== Excerpted records ==

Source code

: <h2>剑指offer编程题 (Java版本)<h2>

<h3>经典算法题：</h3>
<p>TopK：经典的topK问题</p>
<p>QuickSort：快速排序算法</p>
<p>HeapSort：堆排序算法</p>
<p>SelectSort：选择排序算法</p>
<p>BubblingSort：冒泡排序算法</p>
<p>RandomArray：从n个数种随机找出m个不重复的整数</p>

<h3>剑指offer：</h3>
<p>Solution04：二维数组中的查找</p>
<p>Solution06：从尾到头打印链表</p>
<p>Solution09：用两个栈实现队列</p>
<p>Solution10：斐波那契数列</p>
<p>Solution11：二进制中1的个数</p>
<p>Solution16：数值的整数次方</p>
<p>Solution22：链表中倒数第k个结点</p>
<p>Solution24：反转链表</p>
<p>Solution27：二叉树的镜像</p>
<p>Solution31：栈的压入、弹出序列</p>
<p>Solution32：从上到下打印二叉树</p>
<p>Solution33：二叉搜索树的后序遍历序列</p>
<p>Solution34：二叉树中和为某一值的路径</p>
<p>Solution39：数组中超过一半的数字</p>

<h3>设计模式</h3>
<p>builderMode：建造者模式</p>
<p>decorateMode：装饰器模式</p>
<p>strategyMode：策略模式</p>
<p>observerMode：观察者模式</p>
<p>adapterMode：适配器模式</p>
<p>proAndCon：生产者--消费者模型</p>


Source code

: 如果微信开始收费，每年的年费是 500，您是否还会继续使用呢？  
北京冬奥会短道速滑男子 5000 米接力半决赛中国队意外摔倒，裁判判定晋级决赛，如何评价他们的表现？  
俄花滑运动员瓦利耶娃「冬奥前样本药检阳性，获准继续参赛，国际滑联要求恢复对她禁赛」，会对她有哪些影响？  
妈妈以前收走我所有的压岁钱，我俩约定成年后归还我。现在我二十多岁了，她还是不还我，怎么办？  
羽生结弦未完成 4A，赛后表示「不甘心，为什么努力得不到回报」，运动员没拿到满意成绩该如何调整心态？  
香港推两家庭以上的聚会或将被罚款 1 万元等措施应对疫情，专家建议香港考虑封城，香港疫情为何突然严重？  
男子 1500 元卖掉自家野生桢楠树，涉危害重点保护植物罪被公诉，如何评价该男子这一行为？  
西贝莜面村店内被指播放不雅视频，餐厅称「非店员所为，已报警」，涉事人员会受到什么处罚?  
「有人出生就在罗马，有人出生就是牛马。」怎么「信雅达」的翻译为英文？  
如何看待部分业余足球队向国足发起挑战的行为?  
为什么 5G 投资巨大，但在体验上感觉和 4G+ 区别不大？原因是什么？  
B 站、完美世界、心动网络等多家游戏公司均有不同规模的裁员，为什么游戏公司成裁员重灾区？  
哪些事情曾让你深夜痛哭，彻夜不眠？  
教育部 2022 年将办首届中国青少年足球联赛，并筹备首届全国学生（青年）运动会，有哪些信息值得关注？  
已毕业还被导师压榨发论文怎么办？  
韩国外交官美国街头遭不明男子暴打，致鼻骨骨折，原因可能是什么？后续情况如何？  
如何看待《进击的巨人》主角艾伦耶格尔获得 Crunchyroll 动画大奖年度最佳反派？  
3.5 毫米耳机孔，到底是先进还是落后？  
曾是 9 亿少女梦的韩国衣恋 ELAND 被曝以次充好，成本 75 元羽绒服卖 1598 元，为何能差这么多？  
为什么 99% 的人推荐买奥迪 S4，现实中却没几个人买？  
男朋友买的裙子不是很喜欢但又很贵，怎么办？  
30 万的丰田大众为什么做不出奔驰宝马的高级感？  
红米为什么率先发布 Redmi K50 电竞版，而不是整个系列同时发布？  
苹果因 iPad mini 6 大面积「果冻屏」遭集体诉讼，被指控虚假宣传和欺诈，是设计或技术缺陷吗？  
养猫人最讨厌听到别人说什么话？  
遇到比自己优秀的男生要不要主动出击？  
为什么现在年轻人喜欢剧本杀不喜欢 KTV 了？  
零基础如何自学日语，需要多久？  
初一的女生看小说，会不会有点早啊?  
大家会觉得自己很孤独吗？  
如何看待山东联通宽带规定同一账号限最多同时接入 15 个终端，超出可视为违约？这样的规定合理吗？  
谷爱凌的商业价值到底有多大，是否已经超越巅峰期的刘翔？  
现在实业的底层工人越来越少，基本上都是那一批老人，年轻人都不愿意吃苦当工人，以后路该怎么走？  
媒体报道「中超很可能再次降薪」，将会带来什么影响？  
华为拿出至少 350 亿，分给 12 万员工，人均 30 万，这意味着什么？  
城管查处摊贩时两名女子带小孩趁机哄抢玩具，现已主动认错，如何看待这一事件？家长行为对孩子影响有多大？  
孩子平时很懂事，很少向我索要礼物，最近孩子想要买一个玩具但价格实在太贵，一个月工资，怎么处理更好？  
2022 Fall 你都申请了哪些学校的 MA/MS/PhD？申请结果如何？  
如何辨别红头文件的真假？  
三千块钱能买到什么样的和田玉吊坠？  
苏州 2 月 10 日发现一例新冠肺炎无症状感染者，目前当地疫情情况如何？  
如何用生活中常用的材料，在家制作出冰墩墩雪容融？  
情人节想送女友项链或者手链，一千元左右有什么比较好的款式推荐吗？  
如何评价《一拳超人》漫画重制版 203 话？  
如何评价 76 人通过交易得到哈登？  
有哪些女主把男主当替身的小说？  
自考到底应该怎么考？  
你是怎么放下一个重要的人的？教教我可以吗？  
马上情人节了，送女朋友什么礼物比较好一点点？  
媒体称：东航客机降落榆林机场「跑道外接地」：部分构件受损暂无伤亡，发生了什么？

===

__Task to complete__
Reproduce the lines above, beginning at the line with "养猫人最讨厌听到别人说什么话？" and stopping after the line with "城管查处摊贩时两名女子带小孩", exactly as they are.

__Your solution__
养猫人最讨厌听到别人说什么话？  
遇到比自己优秀的男生要不要主动出击？  
为什么现在年轻人喜欢剧本杀不喜欢 KTV 了？  
零基础如何自学日语，需要多久？  
初一的女生看小说，会不会有点早啊?  
大家会觉得自己很孤独吗？  
如何看待山东联通宽带规定同一账号限最多同时接入 15 个终端，超出可视为违约？这样的规定合理吗？  
谷爱凌的商业价值到底有多大，是否已经超越巅峰期的刘翔？  
现在实业的底层工人越来越少，基本上都是那一批老人，年轻人都不愿意吃苦当工人，以后路该怎么走？  
媒体报道「中超很可能再次降薪」，将会带来什么影响？  
华为拿出至少 350 亿，分给 12 万员工，人均 30 万，这意味着什么？  
城管查处摊贩时两名女子带小孩趁机哄抢玩具，现已主动认错，如何看待这一事件？家长行为对孩子影响有多大？  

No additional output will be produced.